Societal Implications

The fact that this opinion was a 6-3 decision and not unanimous — and that a circuit split even existed on the issue — reveals an uncomfortable truth about our nation’s legal system: There is much more work left to do in terms of ferreting out social inequality. Justice Gorsuch showed compellingly that the protection for gender identity and sexual orientation has been there since the enactment of Title VII. So, any previous differential protection highlights the role of subjective biases in judicial interpretation.

The Bostock (2020) majority provides many other examples of how the proper legal reasoning only meets resistance when it is applied to protect groups that are politically disfavored by some, such as a provision in the past that was applied to postal workers without opposition but was resisted when applied to prisoners. There are also examples within Title VII litigation itself. For instance, as the court also pointed out, no one thought twice when sex discrimination was applied to prohibit sexual harassment. Then, using the same reasoning, this current case applied it against vigorous resistance to protect individuals who are homosexual and those who are transgendered. Just as minority groups should not have to endure unequal employment opportunities, so too should minority groups not have to endure unequal legal protection. In fact, the U.S. Constitution calls for equal protection of all citizens.

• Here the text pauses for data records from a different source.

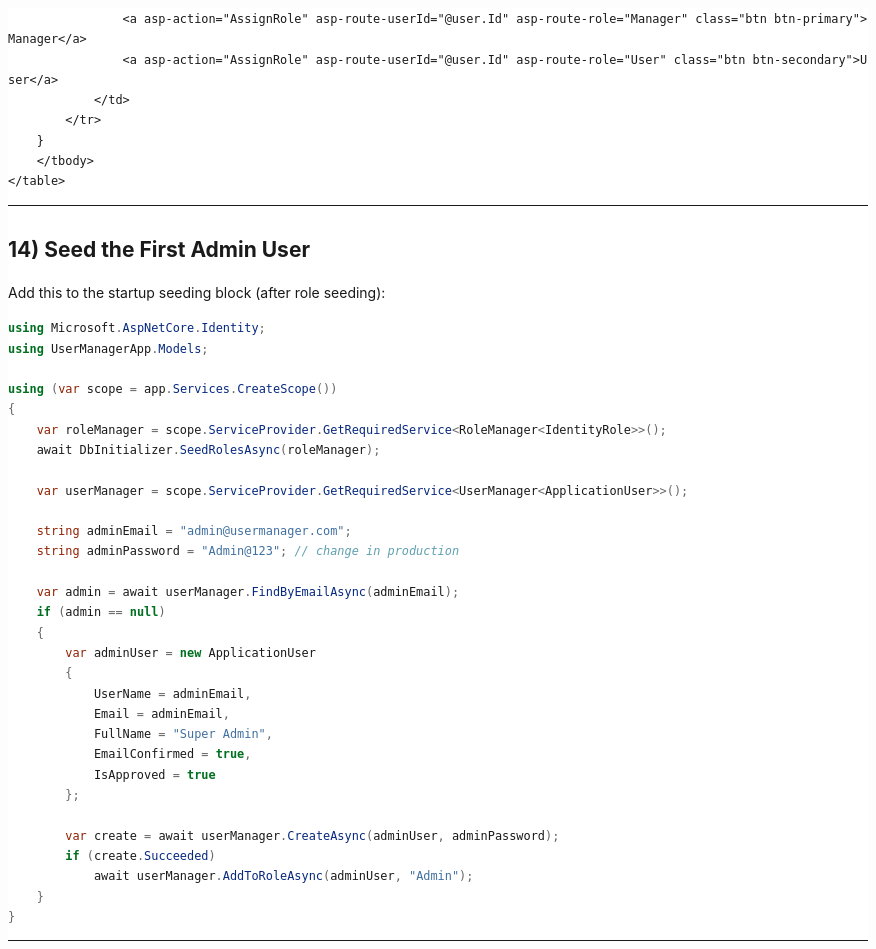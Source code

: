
 ```cshtml
                <a asp-action="AssignRole" asp-route-userId="@user.Id" asp-route-role="Manager" class="btn btn-primary">Manager</a>
                <a asp-action="AssignRole" asp-route-userId="@user.Id" asp-route-role="User" class="btn btn-secondary">User</a>
            </td>
        </tr>
    }
    </tbody>
</table>
```

---

## 14) Seed the First Admin User

Add this to the startup seeding block (after role seeding):

```csharp
using Microsoft.AspNetCore.Identity;
using UserManagerApp.Models;

using (var scope = app.Services.CreateScope())
{
    var roleManager = scope.ServiceProvider.GetRequiredService<RoleManager<IdentityRole>>();
    await DbInitializer.SeedRolesAsync(roleManager);

    var userManager = scope.ServiceProvider.GetRequiredService<UserManager<ApplicationUser>>();

    string adminEmail = "admin@usermanager.com";
    string adminPassword = "Admin@123"; // change in production

    var admin = await userManager.FindByEmailAsync(adminEmail);
    if (admin == null)
    {
        var adminUser = new ApplicationUser
        {
            UserName = adminEmail,
            Email = adminEmail,
            FullName = "Super Admin",
            EmailConfirmed = true,
            IsApproved = true
        };

        var create = await userManager.CreateAsync(adminUser, adminPassword);
        if (create.Succeeded)
            await userManager.AddToRoleAsync(adminUser, "Admin");
    }
}
```

---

From the beginning, Hogan has consistently advocated for fairness in employment practices and personnel decisions. The Bostock (2020) ruling that employers cannot discriminate on gender identity or sexual orientation is in line with our commitment to fairness in hiring practices. As a result, we will confirm our assessments impact such demographics fairly as we continue to ensure our assessments are fair to all individuals regardless of gender identity or sexual orientation. Based on the available evidence, there is no reason to suspect personality assessments produce differential scores by gender identity or sexual orientation.

[1]Disclaimer: Although the author is a licensed attorney, as an employee of Hogan Assessment Systems, neither he, within the scope of such employment, nor Hogan engages in the practice of law. Therefore, this document is not intended as legal advice but is instead a general interpretation of recent developments in the case law useful for broad audiences. Readers needing consultation on a specific individual legal issue should obtain independent legal counsel.